O viés psicológico de Will tem causado fascínio também entre o meio acadêmico, de onde psiquiatras e psicólogos vêm surgindo aos montes para assistir aos ensaios do espetáculo e fazer uma análise de caso do personagem. “Ele apresenta uma patologia e camadas estruturais do ser humano que são um prato cheio para os estudos da psicanálise”, confirma Zécarlos, ele próprio acostumado a viver o “outro lado da análise”. E será que Theo, o terapeuta vivido por ele na série de TV “Sessão de Terapia”, conseguiria dar jeito nos traumas de Will? “É, lá [no GNT] eu atendo as pessoas, e aqui é um personagem que precisa ser atendido, precisa de um cuidado terapêutico.
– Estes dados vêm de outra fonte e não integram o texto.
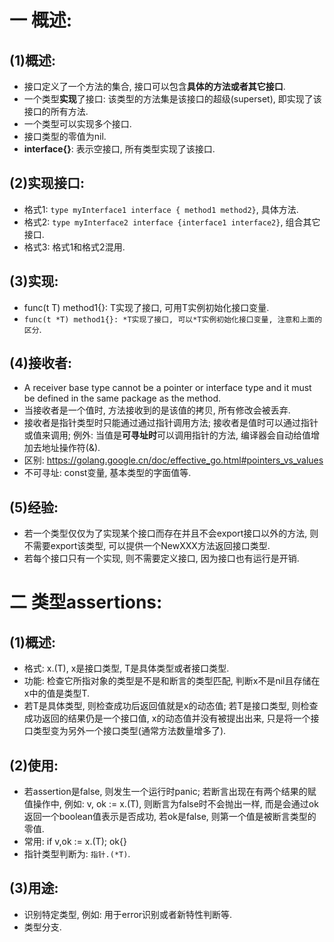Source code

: # 一 概述:
## (1)概述:
- 接口定义了一个方法的集合, 接口可以包含**具体的方法或者其它接口**.
- 一个类型**实现**了接口: 该类型的方法集是该接口的超级(superset), 即实现了该接口的所有方法.
- 一个类型可以实现多个接口.
- 接口类型的零值为nil.
- **interface{}**: 表示空接口, 所有类型实现了该接口.

## (2)实现接口:
- 格式1: `type myInterface1 interface { method1 method2}`, 具体方法.
- 格式2: `type myInterface2 interface {interface1 interface2}`, 组合其它接口.
- 格式3: 格式1和格式2混用.

## (3)实现:
- func(t T) method1{}: T实现了接口, 可用T实例初始化接口变量.
- `func(t *T) method1{}: *T实现了接口, 可以*T实例初始化接口变量, 注意和上面的区分`.

## (4)接收者:
- A receiver base type cannot be a pointer or interface type and it must be defined in the same package as the method.
- 当接收者是一个值时, 方法接收到的是该值的拷贝, 所有修改会被丢弃.
- 接收者是指针类型时只能通过通过指针调用方法; 接收者是值时可以通过指针或值来调用; 例外: 当值是**可寻址时**可以调用指针的方法, 编译器会自动给值增加去地址操作符(&).
- 区别: https://golang.google.cn/doc/effective_go.html#pointers_vs_values
- 不可寻址: const变量, 基本类型的字面值等.

## (5)经验:
- 若一个类型仅仅为了实现某个接口而存在并且不会export接口以外的方法, 则不需要export该类型, 可以提供一个NewXXX方法返回接口类型.
- 若每个接口只有一个实现, 则不需要定义接口, 因为接口也有运行是开销.

# 二 类型assertions:
## (1)概述:
- 格式: x.(T), x是接口类型, T是具体类型或者接口类型.
- 功能: 检查它所指对象的类型是不是和断言的类型匹配, 判断x不是nil且存储在x中的值是类型T.
- 若T是具体类型, 则检查成功后返回值就是x的动态值; 若T是接口类型, 则检查成功返回的结果仍是一个接口值, x的动态值并没有被提出出来, 只是将一个接口类型变为另外一个接口类型(通常方法数量增多了).

## (2)使用:
- 若assertion是false, 则发生一个运行时panic; 若断言出现在有两个结果的赋值操作中, 例如: v, ok := x.(T), 则断言为false时不会抛出一样, 而是会通过ok返回一个boolean值表示是否成功, 若ok是false, 则第一个值是被断言类型的零值.
- 常用: if v,ok := x.(T); ok{}
- 指针类型判断为: `指针.(*T)`.

## (3)用途:
- 识别特定类型, 例如: 用于error识别或者新特性判断等.
- 类型分支.
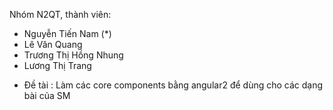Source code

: Nhóm N2QT, thành viên:
- Nguyễn Tiến Nam (*)
- Lê Văn Quang
- Trương Thị Hồng Nhung
- Lương Thị Trang
+ Đề tài :
Làm các core components bằng angular2 để dùng cho các dạng bài của SM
Com certeza, ele estaria no divã”, diverte-se o ator, provavelmente imaginando o encontro entre suas duas personas. “Na verdade, ele é um ser humano que já deveria estar passando por esse acompanhamento há muito tempo”, conclui.
“Retratos Falantes” fica em São Paulo até o final de junho e depois desembarca no Rio de Janeiro para uma temporada de agosto a setembro no SESC Copacabana. E, assim como em Portugal e na capital paulista, há um debate após o espetáculo, onde público e equipe discutem questões intrínsecas aos personagens de Zécarlos e Brian. “A partir dessas conversas, surge um novo olhar, uma nova perspectiva sobre o assunto. Muitas pessoas já me pararam na porta do teatro para desabafar comigo – tanto vítimas como algozes; muita gente teve essa necessidade de conversar sobre o trauma. Até porque quem inflige esse tipo de sofrimento é porque já passou por ele em alguma etapa da vida. É como uma terapia, em alguns aspectos. Algo que a pessoa precisa colocar para fora”, diz o ator que, para o bem ou para o mal, parece ter incorporado involuntariamente o caráter do terapeuta que vive na tevê.
Pra quem não tiver a oportunidade de ver a peça, Zécarlos volta à televisão em agosto, com a estreia da 3ª temporada de “Sessão de Terapia”, dirigida por Selton Mello. “Nós gravamos com o maior carinho e estamos um pouco ansioso com essa nova fornada de episódios porque são os primeiros não-adaptados e completamente desenvolvidos aqui no Brasil. A [roteirista] Jaqueline Vargas fez um ótimo trabalho”, comenta o ator. Mas ainda assim, ele frisa a importância e o impacto do seu atual papel no teatro, e comemora: “em um mundo muito acomodado, amorfo e estarrecido, é uma vitória quando a plateia não fica inerte na cadeira”.